Frederick Law Olmstead
The designer of New York City’s Central Park, considered the father of American landscape architecture, as his influence can be seen throughout many communities across the country.
Colombian Exposition
A world’s fair held in Chicago in 1893, including architecture of the Beaux Arts style. Had a wide-reaching cultural influence throughout the U.S. at the time.
Bedroom Community
A residential community where residents mostly commute to a nearby city.
Usonian Houses
Affordable housing design by Frank Lloyd Wright.
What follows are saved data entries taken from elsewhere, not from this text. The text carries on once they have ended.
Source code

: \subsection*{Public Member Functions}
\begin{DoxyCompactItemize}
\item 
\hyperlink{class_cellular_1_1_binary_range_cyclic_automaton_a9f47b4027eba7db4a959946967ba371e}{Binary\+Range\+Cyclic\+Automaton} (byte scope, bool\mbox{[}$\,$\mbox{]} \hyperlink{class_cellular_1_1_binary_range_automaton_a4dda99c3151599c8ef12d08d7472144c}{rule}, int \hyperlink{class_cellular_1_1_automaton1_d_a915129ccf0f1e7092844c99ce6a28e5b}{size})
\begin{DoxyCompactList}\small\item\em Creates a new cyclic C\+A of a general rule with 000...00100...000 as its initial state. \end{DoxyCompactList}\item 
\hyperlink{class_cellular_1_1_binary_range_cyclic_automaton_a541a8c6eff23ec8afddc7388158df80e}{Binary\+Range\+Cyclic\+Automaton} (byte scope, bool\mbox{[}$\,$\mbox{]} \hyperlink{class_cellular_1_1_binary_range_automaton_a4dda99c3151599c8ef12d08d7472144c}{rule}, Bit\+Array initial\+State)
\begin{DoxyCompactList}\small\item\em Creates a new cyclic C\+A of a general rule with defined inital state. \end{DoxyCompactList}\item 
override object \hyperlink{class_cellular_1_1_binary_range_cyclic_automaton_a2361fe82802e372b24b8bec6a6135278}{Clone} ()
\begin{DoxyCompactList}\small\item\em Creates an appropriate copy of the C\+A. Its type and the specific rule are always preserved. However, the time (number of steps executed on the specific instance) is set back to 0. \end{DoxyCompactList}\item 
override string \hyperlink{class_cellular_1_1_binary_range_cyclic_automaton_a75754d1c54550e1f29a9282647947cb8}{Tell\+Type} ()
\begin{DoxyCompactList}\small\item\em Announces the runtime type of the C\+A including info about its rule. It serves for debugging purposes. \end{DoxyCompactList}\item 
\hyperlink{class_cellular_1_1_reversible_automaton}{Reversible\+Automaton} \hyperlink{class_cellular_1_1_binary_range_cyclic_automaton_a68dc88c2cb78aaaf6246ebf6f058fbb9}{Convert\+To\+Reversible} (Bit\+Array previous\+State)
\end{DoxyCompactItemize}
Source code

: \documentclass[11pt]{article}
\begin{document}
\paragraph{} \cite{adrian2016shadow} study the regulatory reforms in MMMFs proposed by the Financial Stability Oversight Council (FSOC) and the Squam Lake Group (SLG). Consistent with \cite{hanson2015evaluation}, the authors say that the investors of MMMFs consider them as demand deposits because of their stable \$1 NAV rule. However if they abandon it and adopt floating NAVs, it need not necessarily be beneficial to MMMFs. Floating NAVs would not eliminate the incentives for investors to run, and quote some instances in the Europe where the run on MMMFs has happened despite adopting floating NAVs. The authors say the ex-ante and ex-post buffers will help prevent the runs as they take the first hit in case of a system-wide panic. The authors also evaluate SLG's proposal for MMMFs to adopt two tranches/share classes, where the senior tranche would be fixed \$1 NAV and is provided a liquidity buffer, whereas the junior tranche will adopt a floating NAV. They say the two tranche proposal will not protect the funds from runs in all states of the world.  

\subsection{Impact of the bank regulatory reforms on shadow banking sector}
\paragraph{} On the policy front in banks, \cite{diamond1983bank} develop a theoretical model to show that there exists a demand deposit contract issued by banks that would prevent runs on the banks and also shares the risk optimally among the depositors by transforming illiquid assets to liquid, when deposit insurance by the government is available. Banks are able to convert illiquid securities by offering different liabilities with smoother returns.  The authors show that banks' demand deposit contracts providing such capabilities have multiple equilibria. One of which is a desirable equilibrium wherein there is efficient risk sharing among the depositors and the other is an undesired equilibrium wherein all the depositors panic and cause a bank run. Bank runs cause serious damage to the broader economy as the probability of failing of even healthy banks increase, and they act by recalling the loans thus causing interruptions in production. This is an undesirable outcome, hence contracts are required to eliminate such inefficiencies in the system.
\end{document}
Built from the 1930s to the 1950s.
District
A group of buildings, properties, or sites that has a common underlying identity and architectural or historical significance.
Megalopolis
A chain of adjacent metropolitan areas that grow together. Example: the northeastern seaboard of the U.S. from Boston to D.C. that includes NYC and Philadelphia.
Seaside, Florida
One of the first communities designed using the principles of New Urbanism.
Redlining
The practice of selectively denying services to residents of certain neighborhoods, depending on racial or ethnic composition. The effects of redlining can be seen in many major urban cities where residents of ethnic neighborhoods were denied mortgage and financial products. Redlining exacerbated racial and ethnic inequities and urban decay. Steps were taken in the 1970s to stop these discriminatory practices.